Am nächsten Tag haben wir ihn aufgemischt, und diesmal so richtig, bis er doch geheult hat. War nicht meine Idee, ich schwör’s! Aber die anderen waren so heiß drauf, da konnte ich nicht nein sagen. Das hätte komisch ausgesehen. Ich hab ihn nur festgehalten. Das war alles. Seine Klasse ist am nächsten Tag abgefahren, ich weiß nicht mal, wie er heißt. Ich denke nur die ganze Zeit an ihn und mir wird manchmal richtig schlecht dabei. Es hat sich eigentlich nichts geändert, aber ich weiß seitdem Bescheid. Das ist aber meine Sache, geht niemanden außer mich was an. Man kann nicht alles haben im Leben, da muss man sich eben auf die Sachen konzentrieren, die wichtig sind und den Rest einfach ignorieren. Es ist wichtig, dass ich ein Gewinner bin, aber es ist nicht wichtig, was ich persönlich dabei denke und empfinde. Das ist einfach Fakt. Wieder zurück zu dem, was wichtig ist. Ich bin nicht allein hier in diesem Zimmer. Neugierig betrachte ich den Typen näher.

„He, du Flasche.“, schnauze ich dann. „Wer hat dir erlaubt, dich hier breit zu machen? Hier nächtige ich.“

Er sieht mich immer noch völlig fassungslos an. Loser. Das steht beinahe in Neonbuchstaben auf seiner Stirn. Das wird er wahrscheinlich für den Rest seines Lebens nicht loswerden. Kann einem fast leid tun. Aber ich hab genug mit mir selbst zu tun, für Mitgefühl und diesen ganzen emotionalen Scheiß hab ich keine Zeit.

„Ich war vor dir da.“, sagte der Spacken dann schwächlich, Mann, fängt der jetzt schon an zu heulen, ich hab doch gar nichts gemacht!

„Wenn ich sage, zisch ab, dann setzt du sofort deinen Arsch in Bewegung, klar?“, mach ich weiter und verbreite eine Aura von Macht um mich; der soll gleich wissen, dass er sich bei mir keine dummen Sprüche erlauben soll.

Na bitte, geht doch. Er nickt und sieht zu Boden. Was für ein Schwächling. Ich bin so froh, dass ich nicht so bin und mich jeder rumschubsen kann. Er darf vorerst bleiben. Ich bin vielleicht kein Heiliger, aber ich bin auch kein Unmensch. Der ist bestimmt von zu Hause abgehauen und weiß nicht, wo er hin soll. Der ist nicht von hier, ich kenn hier jeden und den hab ich noch nie gesehen. Mir wird langsam kalt, aber ich bin ja gut vorbereitet, ich habe eine Decke. Ich setze mich wieder auf den Boden und wickle mich ein, wie so ein Indianerhäuptling.

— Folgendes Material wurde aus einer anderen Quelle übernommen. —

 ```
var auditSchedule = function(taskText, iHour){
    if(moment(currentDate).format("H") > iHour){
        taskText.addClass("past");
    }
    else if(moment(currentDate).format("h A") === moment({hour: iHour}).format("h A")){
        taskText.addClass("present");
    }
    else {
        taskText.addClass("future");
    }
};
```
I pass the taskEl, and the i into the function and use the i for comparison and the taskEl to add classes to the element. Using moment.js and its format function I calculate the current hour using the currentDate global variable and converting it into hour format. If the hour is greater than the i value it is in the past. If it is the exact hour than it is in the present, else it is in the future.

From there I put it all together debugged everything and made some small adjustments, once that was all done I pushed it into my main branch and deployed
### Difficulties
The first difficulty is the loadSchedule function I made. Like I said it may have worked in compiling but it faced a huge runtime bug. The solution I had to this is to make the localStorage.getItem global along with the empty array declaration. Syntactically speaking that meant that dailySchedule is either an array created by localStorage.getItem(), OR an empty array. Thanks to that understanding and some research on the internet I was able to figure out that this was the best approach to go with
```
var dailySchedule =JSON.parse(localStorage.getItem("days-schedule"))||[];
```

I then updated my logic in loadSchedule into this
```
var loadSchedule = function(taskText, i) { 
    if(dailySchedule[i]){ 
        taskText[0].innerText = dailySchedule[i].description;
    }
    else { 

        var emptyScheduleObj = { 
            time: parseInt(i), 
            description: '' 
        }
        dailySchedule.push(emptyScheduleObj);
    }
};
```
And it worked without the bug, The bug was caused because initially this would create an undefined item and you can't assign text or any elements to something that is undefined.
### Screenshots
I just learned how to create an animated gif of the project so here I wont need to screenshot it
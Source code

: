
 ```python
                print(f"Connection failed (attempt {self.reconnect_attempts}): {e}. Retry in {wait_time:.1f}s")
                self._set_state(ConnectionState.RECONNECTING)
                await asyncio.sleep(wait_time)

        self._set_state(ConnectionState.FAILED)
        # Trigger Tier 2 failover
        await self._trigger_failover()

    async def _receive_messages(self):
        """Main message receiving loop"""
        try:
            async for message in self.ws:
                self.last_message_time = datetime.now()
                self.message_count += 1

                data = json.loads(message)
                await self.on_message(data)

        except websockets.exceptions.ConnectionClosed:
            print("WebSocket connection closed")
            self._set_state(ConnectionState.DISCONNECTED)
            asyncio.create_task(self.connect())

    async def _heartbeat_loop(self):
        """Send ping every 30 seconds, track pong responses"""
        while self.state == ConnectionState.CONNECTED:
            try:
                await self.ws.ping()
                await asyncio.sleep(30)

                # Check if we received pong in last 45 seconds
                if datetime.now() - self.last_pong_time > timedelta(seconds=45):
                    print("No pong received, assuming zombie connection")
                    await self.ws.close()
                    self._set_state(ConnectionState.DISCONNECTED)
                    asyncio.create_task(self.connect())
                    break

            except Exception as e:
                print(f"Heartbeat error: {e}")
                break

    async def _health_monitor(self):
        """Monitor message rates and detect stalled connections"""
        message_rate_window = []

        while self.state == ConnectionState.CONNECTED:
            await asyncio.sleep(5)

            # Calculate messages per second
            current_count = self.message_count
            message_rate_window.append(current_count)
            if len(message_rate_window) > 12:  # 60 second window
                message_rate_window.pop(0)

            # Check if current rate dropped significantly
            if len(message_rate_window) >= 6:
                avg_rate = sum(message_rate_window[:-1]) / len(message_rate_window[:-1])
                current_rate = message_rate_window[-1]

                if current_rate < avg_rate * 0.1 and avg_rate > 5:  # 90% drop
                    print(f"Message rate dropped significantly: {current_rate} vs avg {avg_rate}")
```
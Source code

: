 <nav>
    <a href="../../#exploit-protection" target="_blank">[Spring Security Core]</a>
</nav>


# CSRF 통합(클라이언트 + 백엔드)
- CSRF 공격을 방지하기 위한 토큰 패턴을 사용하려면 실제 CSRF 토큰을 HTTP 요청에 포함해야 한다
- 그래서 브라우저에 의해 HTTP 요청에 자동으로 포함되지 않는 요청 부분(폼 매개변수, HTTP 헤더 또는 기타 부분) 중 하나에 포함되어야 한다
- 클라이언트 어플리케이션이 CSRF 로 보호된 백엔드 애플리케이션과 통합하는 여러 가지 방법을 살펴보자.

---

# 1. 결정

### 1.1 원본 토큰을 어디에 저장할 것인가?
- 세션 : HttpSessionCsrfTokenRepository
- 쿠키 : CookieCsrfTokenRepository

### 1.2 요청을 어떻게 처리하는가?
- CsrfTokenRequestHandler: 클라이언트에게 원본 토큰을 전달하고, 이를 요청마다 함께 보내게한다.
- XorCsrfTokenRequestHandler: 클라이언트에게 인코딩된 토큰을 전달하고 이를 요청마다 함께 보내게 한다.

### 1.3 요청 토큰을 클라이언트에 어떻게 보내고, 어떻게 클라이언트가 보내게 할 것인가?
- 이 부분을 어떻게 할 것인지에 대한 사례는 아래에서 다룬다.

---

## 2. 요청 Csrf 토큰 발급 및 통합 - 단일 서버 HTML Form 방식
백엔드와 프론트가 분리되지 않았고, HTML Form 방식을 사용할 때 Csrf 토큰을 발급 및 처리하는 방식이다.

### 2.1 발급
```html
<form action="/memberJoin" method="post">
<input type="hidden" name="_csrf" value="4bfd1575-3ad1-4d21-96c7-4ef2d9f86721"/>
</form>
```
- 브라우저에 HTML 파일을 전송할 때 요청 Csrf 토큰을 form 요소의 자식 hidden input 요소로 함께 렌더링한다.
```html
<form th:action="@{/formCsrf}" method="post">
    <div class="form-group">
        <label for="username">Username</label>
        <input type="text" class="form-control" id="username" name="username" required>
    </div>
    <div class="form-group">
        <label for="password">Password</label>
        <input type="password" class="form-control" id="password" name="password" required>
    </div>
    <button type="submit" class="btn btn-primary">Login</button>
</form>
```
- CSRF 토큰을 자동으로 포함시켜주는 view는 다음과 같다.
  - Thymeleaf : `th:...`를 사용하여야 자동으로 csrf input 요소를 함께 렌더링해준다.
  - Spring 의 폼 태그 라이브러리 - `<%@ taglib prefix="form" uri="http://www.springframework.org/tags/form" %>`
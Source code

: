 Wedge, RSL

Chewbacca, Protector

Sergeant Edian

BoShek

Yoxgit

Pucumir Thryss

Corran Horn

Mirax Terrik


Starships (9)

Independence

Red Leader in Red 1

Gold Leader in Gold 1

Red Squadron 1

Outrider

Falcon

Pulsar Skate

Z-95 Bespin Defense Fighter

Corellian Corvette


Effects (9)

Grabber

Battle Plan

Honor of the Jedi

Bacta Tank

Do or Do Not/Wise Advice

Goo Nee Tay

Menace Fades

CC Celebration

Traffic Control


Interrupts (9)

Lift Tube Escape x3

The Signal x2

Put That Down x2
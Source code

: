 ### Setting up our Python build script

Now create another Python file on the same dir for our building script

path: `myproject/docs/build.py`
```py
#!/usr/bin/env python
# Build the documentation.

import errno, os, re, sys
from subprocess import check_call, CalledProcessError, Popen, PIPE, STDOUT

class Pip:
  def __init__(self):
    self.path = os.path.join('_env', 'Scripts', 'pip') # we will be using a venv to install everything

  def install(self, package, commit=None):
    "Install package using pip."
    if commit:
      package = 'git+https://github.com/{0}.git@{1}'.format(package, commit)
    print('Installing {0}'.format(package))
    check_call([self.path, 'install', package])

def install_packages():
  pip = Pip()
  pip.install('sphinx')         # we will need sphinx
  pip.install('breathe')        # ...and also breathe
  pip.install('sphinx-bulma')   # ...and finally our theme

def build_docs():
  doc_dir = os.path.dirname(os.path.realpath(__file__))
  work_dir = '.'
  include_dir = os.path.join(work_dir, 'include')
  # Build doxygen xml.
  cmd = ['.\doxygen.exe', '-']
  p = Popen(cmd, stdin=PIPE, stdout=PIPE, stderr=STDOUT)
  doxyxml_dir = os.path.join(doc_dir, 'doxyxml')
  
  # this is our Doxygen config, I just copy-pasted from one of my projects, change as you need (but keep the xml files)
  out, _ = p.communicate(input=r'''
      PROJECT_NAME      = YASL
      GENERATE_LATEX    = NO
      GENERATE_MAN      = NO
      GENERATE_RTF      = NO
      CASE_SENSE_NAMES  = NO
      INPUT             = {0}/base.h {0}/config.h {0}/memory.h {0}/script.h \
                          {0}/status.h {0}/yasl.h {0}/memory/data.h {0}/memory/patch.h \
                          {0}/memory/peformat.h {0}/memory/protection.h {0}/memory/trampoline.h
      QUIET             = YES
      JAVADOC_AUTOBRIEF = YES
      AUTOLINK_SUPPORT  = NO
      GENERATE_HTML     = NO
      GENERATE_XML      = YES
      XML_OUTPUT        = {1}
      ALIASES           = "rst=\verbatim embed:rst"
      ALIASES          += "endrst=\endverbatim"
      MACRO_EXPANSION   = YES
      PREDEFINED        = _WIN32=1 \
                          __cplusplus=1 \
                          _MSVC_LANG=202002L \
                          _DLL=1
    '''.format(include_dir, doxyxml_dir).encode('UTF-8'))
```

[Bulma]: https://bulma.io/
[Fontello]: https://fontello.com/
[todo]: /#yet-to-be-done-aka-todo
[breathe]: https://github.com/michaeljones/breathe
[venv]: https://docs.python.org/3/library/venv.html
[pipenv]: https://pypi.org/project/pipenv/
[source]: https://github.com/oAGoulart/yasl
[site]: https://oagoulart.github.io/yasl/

„Wie heißt’n du?“, erteile ich ihm den Befehl zum Sprechen.

„Richard.“, murmelte er verschämt.

Mamas Liebling, ganz klar. OK, OK, er ist süß. Es gefällt mir eben, wenn jemand ein bisschen schutzbedürftig wirkt. Ich kann auch echt großzügig sein, wenn ich will. Ich bin nicht nur ein Arsch. Viele Leute mögen mich, aber man muss eben nach unten treten. Als ich noch nicht ganz oben war, da hab ich auch so manchen Tritt einstecken müssen. Aber wenn sich jemand anständig beträgt, dann mach ich nichts, ehrlich. Ich seh ihn mir genauer an. Himmel noch mal, der sieht echt schräg aus. So gelackt und geschniegelt, ich glaub, er hat sogar Brillantine in den Haaren. Und er sieht recht unglücklich aus, wenn ich das richtig einschätze. Es wird bestimmt interessanter, wenn ich die Nacht hier nicht ganz alleine verbringen muss. Hey, ich seh ihn nur an, verstanden? Ich mach mir doch nicht die Hände schmutzig. Hab ich doch schon gesagt, das geht nur mich was an. Das eine Mal war ich betrunken und unvorbereitet. Passiert mir bestimmt nicht nochmal.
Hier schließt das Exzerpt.